> **Task item**: Search the material below for the string "merge" and copy each line where it appears.

> **Data**:
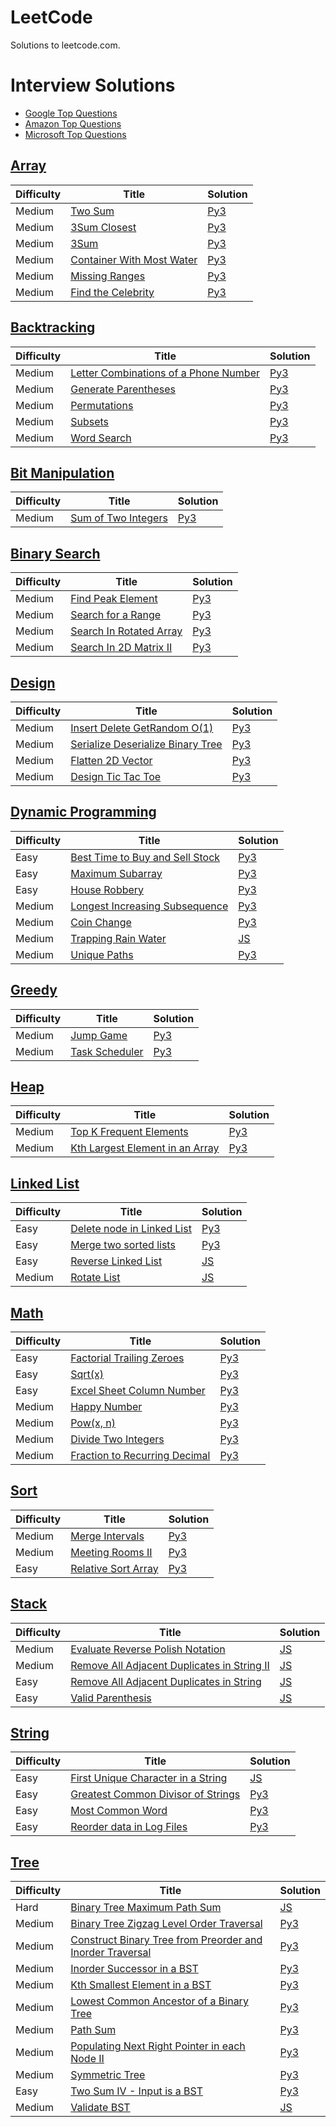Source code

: LeetCode
========
Solutions to leetcode.com.

Interview Solutions
========

* [Google Top Questions](./Google-Top-Questions/README.md)
* [Amazon Top Questions](./Amazon-Top-Questions/README.md)
* [Microsoft Top Questions](./Microsoft-Top-Questions/README.md)


[Array](https://leetcode.com/tag/array/)
--------

| Difficulty | Title | Solution |
| ---------- | ----- | -------- |
| Medium | [Two Sum](https://leetcode.com/problems/two-sum/) | [Py3](./algorithms/array/two-sum.py) |
| Medium | [3Sum Closest](https://leetcode.com/problems/3sum-closest/) | [Py3](./algorithms/array/3sum-closest.py) |
| Medium | [3Sum](https://leetcode.com/problems/3sum/) | [Py3](./algorithms/array/3sum.py) |
| Medium | [Container With Most Water](https://leetcode.com/problems/container-with-most-water/) | [Py3](./algorithms/array/containerWithMostWater.py) |
| Medium | [Missing Ranges](https://leetcode.com/problems/missing-ranges/) | [Py3](./algorithms/array/missing-ranges.py) |
| Medium | [Find the Celebrity](https://leetcode.com/problems/find-the-celebrity/) | [Py3](./algorithms/array/find-the-celebrity.py) |

[Backtracking](https://leetcode.com/tag/backtracking/)
--------

| Difficulty | Title | Solution |
| ---------- | ----- | -------- |
| Medium | [Letter Combinations of a Phone Number](https://leetcode.com/problems/letter-combinations-of-a-phone-number/) | [Py3](./algorithms/backtracking/letterCombinationsOfAPhoneNumber.py) |
| Medium | [Generate Parentheses](https://leetcode.com/problems/generate-parenthesis/) | [Py3](./algorithms/backtracking/generateParenthesis.py) |
| Medium | [Permutations](https://leetcode.com/problems/permutations/) | [Py3](./algorithms/backtracking/permutations.py) |
| Medium | [Subsets](https://leetcode.com/problems/subsets/) | [Py3](./algorithms/backtracking/subsets.py) |
| Medium | [Word Search](https://leetcode.com/problems/word-search/) | [Py3](./algorithms/backtracking/wordSearch.py) |

[Bit Manipulation](https://leetcode.com/tag/bit-manipulation/)
--------

| Difficulty | Title | Solution |
| ---------- | ----- | -------- |
| Medium | [Sum of Two Integers](https://leetcode.com/problems/sum-of-two-integers/) | [Py3](./algorithms/backtracking/sum-of-two-integers.py) |

[Binary Search](https://leetcode.com/tag/binary-search/)
--------

| Difficulty | Title | Solution |
| ---------- | ----- | -------- |
| Medium | [Find Peak Element](https://leetcode.com/problems/find-peak-element/) | [Py3](./algorithms/binary-search/findPeakElement.py) |
| Medium | [Search for a Range](https://leetcode.com/problems/find-first-and-last-position-of-element-in-sorted-array/) | [Py3](./algorithms/binary-search/searchForARange.py) |
| Medium | [Search In Rotated Array](https://leetcode.com/problems/search-in-rotated-sorted-array/) | [Py3](./algorithms/binary-search/search-in-rotated-sorted-array.py) |
| Medium | [Search In 2D Matrix II](https://leetcode.com/problems/search-a-2d-matrix-ii/) | [Py3](./algorithms/binary-search/search-a-2d-matrix-ii.py) |

[Design](https://leetcode.com/tag/design/)
--------

| Difficulty | Title | Solution |
| ---------- | ----- | -------- |
| Medium | [Insert Delete GetRandom O(1)](https://leetcode.com/problems/insert-delete-getrandom-o1/) | [Py3](./algorithms/design/insert-delete-getrandom-o1.py) |
| Medium | [Serialize Deserialize Binary Tree](https://leetcode.com/problems/serialize-and-deserialize-binary-tree/) | [Py3](./algorithms/design/serialize-and-deserialize-binary-tree.py) |
| Medium | [Flatten 2D Vector](https://leetcode.com/problems/flatten-2d-vector/) | [Py3](./algorithms/design/flatten-2d-vector.py) |
| Medium | [Design Tic Tac Toe](https://leetcode.com/problems/design-tic-tac-toe/) | [Py3](./algorithms/design/design-tic-tac-toe.py) |

[Dynamic Programming](https://leetcode.com/tag/dynamic-programming/)
--------

| Difficulty | Title | Solution |
| ---------- | ----- | -------- |
| Easy | [Best Time to Buy and Sell Stock](https://leetcode.com/problems/best-time-to-buy-and-sell-stock/) | [Py3](./algorithms/dynamic-programming/best-time-to-buy-and-sell-stock.py) |
| Easy | [Maximum Subarray](https://leetcode.com/problems/maximum-subarray/) | [Py3](./algorithms/dynamic-programming/maximum-subarray.py) |
| Easy | [House Robbery](https://leetcode.com/problems/house-robbery/) | [Py3](./algorithms/dynamic-programming/house-robbery.py) |
| Medium | [Longest Increasing Subsequence](https://leetcode.com/problems/longest-increasing-subsequence/) | [Py3](./algorithms/dynamic-programming/longest-increasing-subsequence.py) |
| Medium | [Coin Change](https://leetcode.com/problems/coin-change/) | [Py3](./algorithms/dynamic-programming/coin-change.py) |
| Medium | [Trapping Rain Water](https://leetcode.com/problems/trapping-rain-water/) | [JS](./algorithms/dynamic-programming/trapping-rain-water.js) |
| Medium | [Unique Paths](https://leetcode.com/problems/unique-paths/) | [Py3](./algorithms/dynamic-programming/unique-paths.py) |

[Greedy](https://leetcode.com/tag/greedy/)
--------

| Difficulty | Title | Solution |
| ---------- | ----- | -------- |
| Medium | [Jump Game](https://leetcode.com/problems/jump-game/) | [Py3](./algorithms/heap/jump-game.py) |
| Medium | [Task Scheduler](https://leetcode.com/problems/task-scheduler/) | [Py3](./algorithms/heap/task-scheduler.py) |

[Heap](https://leetcode.com/tag/heap/)
--------

| Difficulty | Title | Solution |
| ---------- | ----- | -------- |
| Medium | [Top K Frequent Elements](https://leetcode.com/problems/top-k-frequent-elements/) | [Py3](./algorithms/heap/topKFrequentElements.py) |
| Medium | [Kth Largest Element in an Array](https://leetcode.com/problems/kth-largest-element-in-an-array/) | [Py3](./algorithms/heap/kthLargestElementInArray.py) |

[Linked List](https://leetcode.com/tag/linked-list/)
--------

| Difficulty | Title | Solution |
| ---------- | ----- | -------- |
| Easy | [Delete node in Linked List](https://leetcode.com/problems/delete-node-in-linked-list/) | [Py3](./algorithms/linked-list/delete-node-in-linked-list.py) |
| Easy | [Merge two sorted lists](https://leetcode.com/problems/merge-two-sorted-lists/) | [Py3](./algorithms/linked-list/merge-two-sorted-lists.py) |
| Easy | [Reverse Linked List](https://leetcode.com/problems/reverse-linked-list/) | [JS](./algorithms/linked-list/reverse-linked-list.js) |
| Medium | [Rotate List](https://leetcode.com/problems/rotate-list/) | [JS](./algorithms/linked-list/rotate-list.js) |

[Math](https://leetcode.com/tag/math/)
--------

| Difficulty | Title | Solution |
| ---------- | ----- | -------- |
| Easy | [Factorial Trailing Zeroes](https://leetcode.com/problems/factorial-trailing-zeroes/) | [Py3](./algorithms/math/factorial-trailing-zeroes.py) |
| Easy | [Sqrt(x)](https://leetcode.com/problems/sqrtx/) | [Py3](./algorithms/math/sqrtx.py) |
| Easy | [Excel Sheet Column Number](https://leetcode.com/problems/excel-sheet-column-number/) | [Py3](./algorithms/math/excel-sheet-column-number.py) |
| Medium | [Happy Number](https://leetcode.com/problems/happy-number/) | [Py3](./algorithms/math/happyNumber.py) |
| Medium | [Pow(x, n)](https://leetcode.com/problems/powx-n/) | [Py3](./algorithms/math/powx-n.py) |
| Medium | [Divide Two Integers](https://leetcode.com/problems/divide-two-integers/) | [Py3](./algorithms/math/divide-two-integers.py) |
| Medium | [Fraction to Recurring Decimal](https://leetcode.com/problems/fraction-to-recurring-decimal/) | [Py3](./algorithms/math/fraction-to-recurring-decimal.py) |

[Sort](https://leetcode.com/tag/sort/)
--------

| Difficulty | Title | Solution |
| ---------- | ----- | -------- |
| Medium | [Merge Intervals](https://leetcode.com/problems/merge-intervals/) | [Py3](./algorithms/sort/merge-intervals.py) |
| Medium | [Meeting Rooms II](https://leetcode.com/problems/meeting-rooms-ii/) | [Py3](./algorithms/sort/meeting-rooms-ii.py) |
| Easy | [Relative Sort Array](https://leetcode.com/problems/relative-sort-array/) | [Py3](./algorithms/sort/relative-sort-array.py) |

[Stack](https://leetcode.com/tag/stack/)
--------

| Difficulty | Title | Solution |
| ---------- | ----- | -------- |
| Medium | [Evaluate Reverse Polish Notation](https://leetcode.com/problems/evaluate-reverse-polish-notation/) | [JS](./algorithms/tree/evaluate-reverse-polish-notation.py) |
| Medium | [Remove All Adjacent Duplicates in String II](https://leetcode.com/problems/remove-all-adjacent-duplicates-in-string-ii/) | [JS](./algorithms/tree/remove-all-adjacent-duplicates-in-string-ii.js) |
| Easy | [Remove All Adjacent Duplicates in String](https://leetcode.com/problems/remove-all-adjacent-duplicates-in-string/) | [JS](./algorithms/tree/remove-all-adjacent-duplicates-in-string.js) |
| Easy | [Valid Parenthesis](https://leetcode.com/problems/valid-parentheses/) | [JS](./algorithms/tree/valid-parentheses.js) |

[String](https://leetcode.com/tag/string/)
--------

| Difficulty | Title | Solution |
| ---------- | ----- | -------- |
| Easy | [First Unique Character in a String](https://leetcode.com/problems/first-unique-character-in-a-string/) | [JS](./algorithms/tree/first-unique-character-in-a-string.js) |
| Easy | [Greatest Common Divisor of Strings](https://leetcode.com/problems/greatest-common-divisor-of-strings/) | [Py3](./algorithms/tree/greatest-common-divisor-of-strings.py) |
| Easy | [Most Common Word](https://leetcode.com/problems/most-common-word/) | [Py3](./algorithms/tree/most-common-word.py) |
| Easy | [Reorder data in Log Files](https://leetcode.com/problems/reorder-data-in-log-files/) | [Py3](./algorithms/tree/reorder-data-in-log-files.py) |

[Tree](https://leetcode.com/tag/tree/)
--------

| Difficulty | Title | Solution |
| ---------- | ----- | -------- |
| Hard | [Binary Tree Maximum Path Sum](https://leetcode.com/problems/binary-tree-maximum-path-sum/) | [JS](./algorithms/tree/binary-tree-maximum-path-sum.js) |
| Medium | [Binary Tree Zigzag Level Order Traversal](https://leetcode.com/problems/binary-tree-zigzag-level-order-traversal/) | [Py3](./algorithms/tree/binaryTreeZigZagLevelOrderTraversal.py) |
| Medium | [Construct Binary Tree from Preorder and Inorder Traversal](https://leetcode.com/problems/construct-binary-tree-from-preorder-and-inorder-traversal/) | [Py3](./algorithms/tree/constructBinaryTreeFromInorderAndPreorder.py) |
| Medium | [Inorder Successor in a BST](https://leetcode.com/problems/inorder-successor-in-bst/) | [Py3](./algorithms/tree/inorder-successor-in-bst.py) |
| Medium | [Kth Smallest Element in a BST](https://leetcode.com/problems/kth-smallest-element-in-a-bst/) | [Py3](./algorithms/tree/kthSmallestElementInBst.py) |
| Medium | [Lowest Common Ancestor of a Binary Tree](https://leetcode.com/problems/lowest-common-ancestor-of-a-binary-tree/) | [Py3](./algorithms/tree/lowest-common-ancestor-of-a-binary-tree.py) |
| Medium | [Path Sum](https://leetcode.com/problems/path-sum/) | [Py3](./algorithms/tree/path-sum.py) |
| Medium | [Populating Next Right Pointer in each Node II](https://leetcode.com/problems/populating-next-right-pointers-in-each-node-ii/) | [Py3](./algorithms/tree/populating-next-right-pointers-in-each-node-ii.py) |
| Medium | [Symmetric Tree](https://leetcode.com/problems/symmetric-tree/) | [Py3](./algorithms/tree/symmetric-tree.py) |
| Easy | [Two Sum IV - Input is a BST](https://leetcode.com/problems/two-sum-iv-input-is-a-bst/) | [Py3](./algorithms/tree/two-sum-iv-input-is-a-bst.py) |
| Medium | [Validate BST](https://leetcode.com/problems/validate-binary-search-tree/) | [JS](./algorithms/tree/validate-binary-search-tree.js) |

> **Task response**:
| Easy | [Merge two sorted lists](https://leetcode.com/problems/merge-two-sorted-lists/) | [Py3](./algorithms/linked-list/merge-two-sorted-lists.py) |
| Medium | [Merge Intervals](https://leetcode.com/problems/merge-intervals/) | [Py3](./algorithms/sort/merge-intervals.py) |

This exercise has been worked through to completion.